Le châtelain maudit de la Mer de Flines.
Pays de "fontaines bleues" qui engloutissent les promeneurs imprudents, de sources miraculeuses, d'étangs sans fond et autres "cuisines de Fées" hantées par les Dames Blanches des récits populaires, la région située entre Marchiennes et Douai est aussi une terre de légendes où le fantastique et le merveilleux affleurent, en de nombreux endroits, la surface du quotidien.
Parmi ces lieux marqués du sceau de l'étrange, il en est un particulièrement prisé des amateurs de folklore : la Mer de Flines. Ne vous y trompez pas : si le nom évoque le moutonnement des vagues et l'odeur saline des embruns,
cette "mer" est en réalité une vaste pièce d'eau située à l'extrémité du village de Flines-lez-Râches. D'où lui vient dans ce cas cette appellation pour le moins incongrue ? Sans doute d'une déformation du terme "mare", celui-ci s'étant progressivement transformé en "mer" sous l'effet de quelque bizarrerie phonétique...

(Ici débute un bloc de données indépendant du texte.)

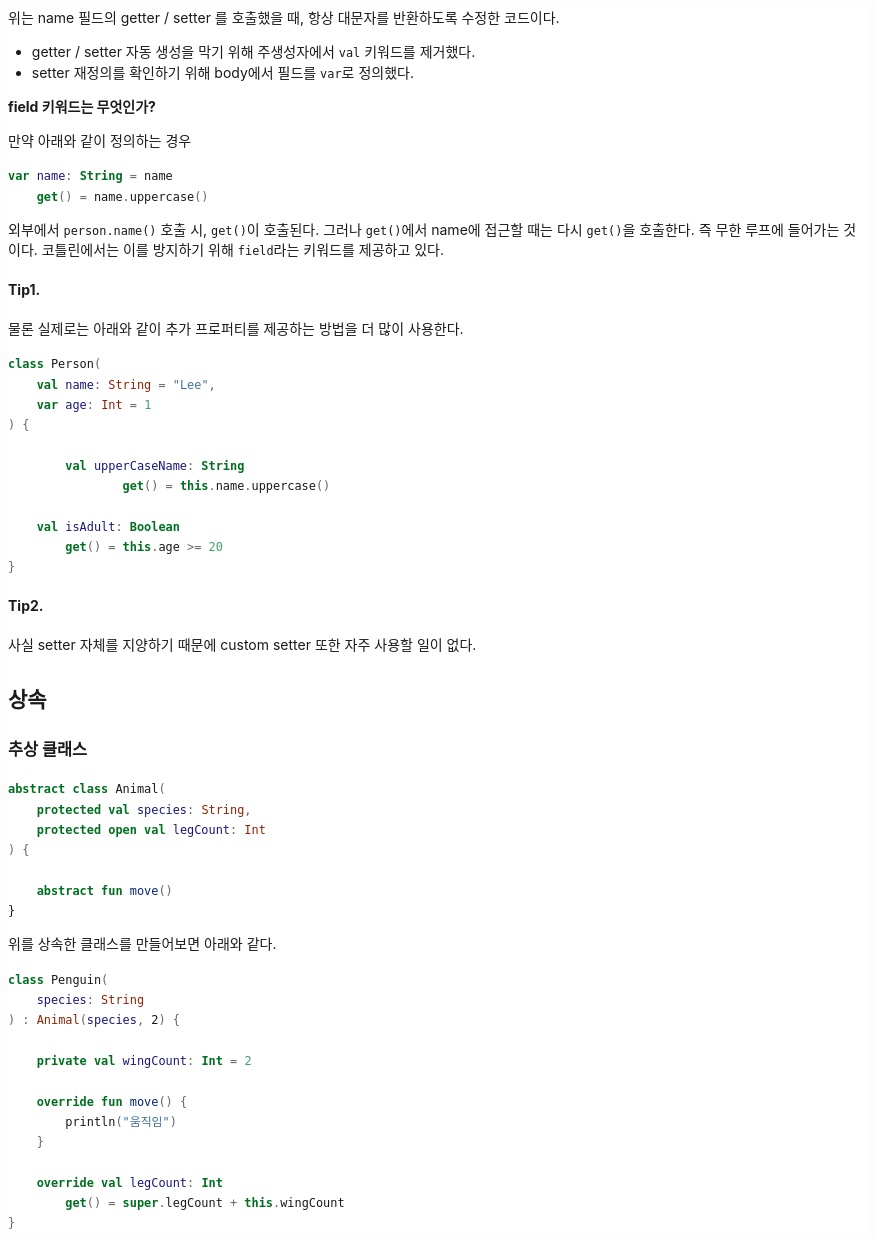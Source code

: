 위는 name 필드의 getter / setter 를 호출했을 때, 항상 대문자를 반환하도록 수정한 코드이다.

- getter / setter 자동 생성을 막기 위해 주생성자에서 `val` 키워드를 제거했다.
- setter 재정의를 확인하기 위해 body에서 필드를 `var`로 정의했다.

**field 키워드는 무엇인가?**

만약 아래와 같이 정의하는 경우

```kotlin
var name: String = name
	get() = name.uppercase()
```

외부에서 `person.name()` 호출 시, `get()`이 호출된다. 그러나 `get()`에서 name에 접근할 때는 다시 `get()`을 호출한다. 즉 무한 루프에 들어가는 것이다. 코틀린에서는 이를 방지하기 위해 `field`라는 키워드를 제공하고 있다.

#### Tip1.

물론 실제로는 아래와 같이 추가 프로퍼티를 제공하는 방법을 더 많이 사용한다.

```kotlin
class Person(
    val name: String = "Lee",
    var age: Int = 1
) {

		val upperCaseName: String
				get() = this.name.uppercase()

    val isAdult: Boolean
        get() = this.age >= 20
}
```

#### Tip2.

사실 setter 자체를 지양하기 때문에 custom setter 또한 자주 사용할 일이 없다.

## 상속

### 추상 클래스

```kotlin
abstract class Animal(
    protected val species: String,
    protected open val legCount: Int
) {

    abstract fun move()
}
```

위를 상속한 클래스를 만들어보면 아래와 같다.

```kotlin
class Penguin(
    species: String
) : Animal(species, 2) {

    private val wingCount: Int = 2

    override fun move() {
        println("움직임")
    }

    override val legCount: Int
        get() = super.legCount + this.wingCount
}
```
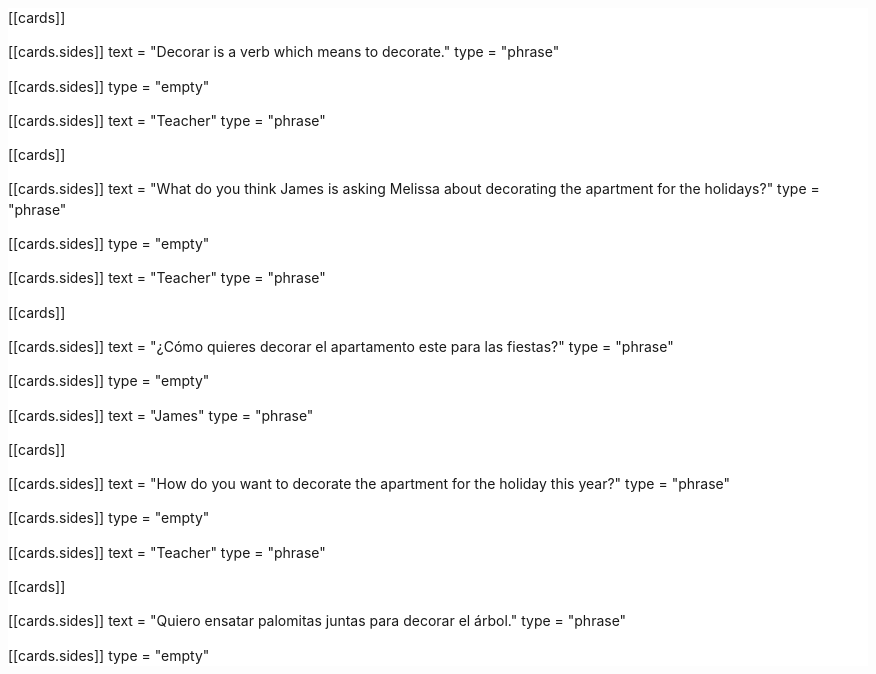 [[cards]]

[[cards.sides]]
text = "Decorar is a verb which means to decorate."
type = "phrase"

[[cards.sides]]
type = "empty"

[[cards.sides]]
text = "Teacher"
type = "phrase"

[[cards]]

[[cards.sides]]
text = "What do you think James is asking Melissa about decorating the apartment for the holidays?"
type = "phrase"

[[cards.sides]]
type = "empty"

[[cards.sides]]
text = "Teacher"
type = "phrase"

[[cards]]

[[cards.sides]]
text = "¿Cómo quieres decorar el apartamento este para las fiestas?"
type = "phrase"

[[cards.sides]]
type = "empty"

[[cards.sides]]
text = "James"
type = "phrase"

[[cards]]

[[cards.sides]]
text = "How do you want to decorate the apartment for the holiday this year?"
type = "phrase"

[[cards.sides]]
type = "empty"

[[cards.sides]]
text = "Teacher"
type = "phrase"

[[cards]]

[[cards.sides]]
text = "Quiero ensatar palomitas juntas para decorar el árbol."
type = "phrase"

[[cards.sides]]
type = "empty"

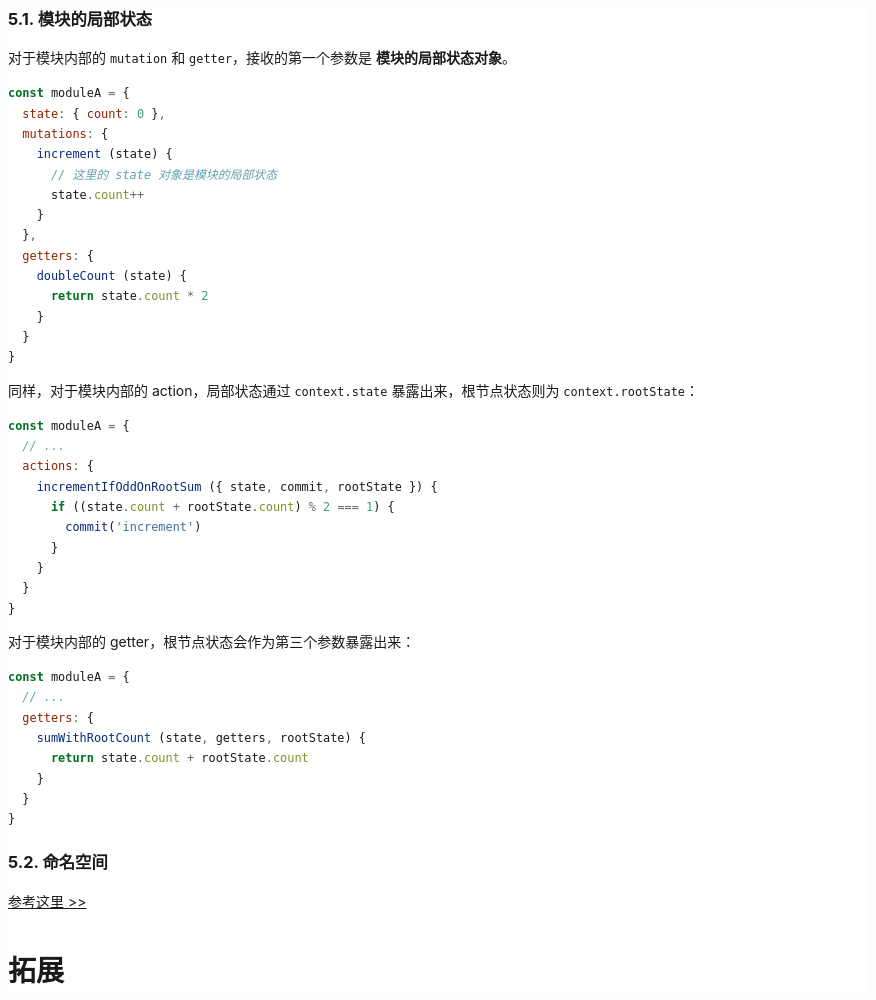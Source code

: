 ### 5.1. 模块的局部状态

对于模块内部的 `mutation` 和 `getter`，接收的第一个参数是 **模块的局部状态对象**。

```js
const moduleA = {
  state: { count: 0 },
  mutations: {
    increment (state) {
      // 这里的 state 对象是模块的局部状态
      state.count++
    }
  },
  getters: {
    doubleCount (state) {
      return state.count * 2
    }
  }
}
```

同样，对于模块内部的 action，局部状态通过 `context.state` 暴露出来，根节点状态则为 `context.rootState`：

```js
const moduleA = {
  // ...
  actions: {
    incrementIfOddOnRootSum ({ state, commit, rootState }) {
      if ((state.count + rootState.count) % 2 === 1) {
        commit('increment')
      }
    }
  }
}
```

对于模块内部的 getter，根节点状态会作为第三个参数暴露出来：

```js
const moduleA = {
  // ...
  getters: {
    sumWithRootCount (state, getters, rootState) {
      return state.count + rootState.count
    }
  }
}
```

### 5.2. 命名空间

[参考这里 >>](https://next.vuex.vuejs.org/zh/guide/modules.html#%E5%B8%A6%E5%91%BD%E5%90%8D%E7%A9%BA%E9%97%B4%E7%9A%84%E7%BB%91%E5%AE%9A%E5%87%BD%E6%95%B0)

# 拓展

L'origine de ce nom est en tout cas très ancienne puisque la Mer de Flines est déjà mentionnée dans un document datant de 1242... Et comme dans la tradition populaire, ancienneté est forcément synonyme de passé légendaire, de nombreuses histoires et anecdotes gravitent autour de cette mare en forme d'entonnoir dont le milieu, dit-on, serait sans fond et tourbillonnerait en certaines occasions, rattachant ainsi la Mer de Flines à la famille des "puits tournants" et autres "fontaines bleues" dont regorge notre folklore régional.
D'autres légendes se rattachent bien entendu à la Mer de Flines. L'une d'elles voudrait qu'à cet endroit se trouvât autrefois un imposant château fort habité par un seigneur réputé pour sa cruauté et son avarice. L'un des plus grands plaisirs du châtelain consistait, dit-on, à martyriser les pauvres hères qui se présentaient à sa porte en les abreuvant d'eau de fumier mélangée à du fiel et en les obligeant à manger du pain trempé dans la boue des écuries... Un régime auquel peu d'entre eux survivaient !
Un jour, un mendiant se présenta devant les herses du château pour quémander l'aumône. L'intendant, se réjouissant par avance du sort qui allait être réservé au malheureux, conduisit celui-ci devant le châtelain qui entra aussitôt dans une rage folle et ordonna qu'on nourrisse le mendiant de l'infâme mixture réservée à ses semblables. Alors que les gardes s'apprêtaient à se saisir de lui pour le traîner hors de la salle commune, l'inconnu, qui était en réalité un puissant magicien, sortit de dessous sa cape une baguette magique et, frappant les murs avec celle-ci, décréta que seigneur et château devaient disparaître au fond d'une mare dont le niveau ne baisserait jamais.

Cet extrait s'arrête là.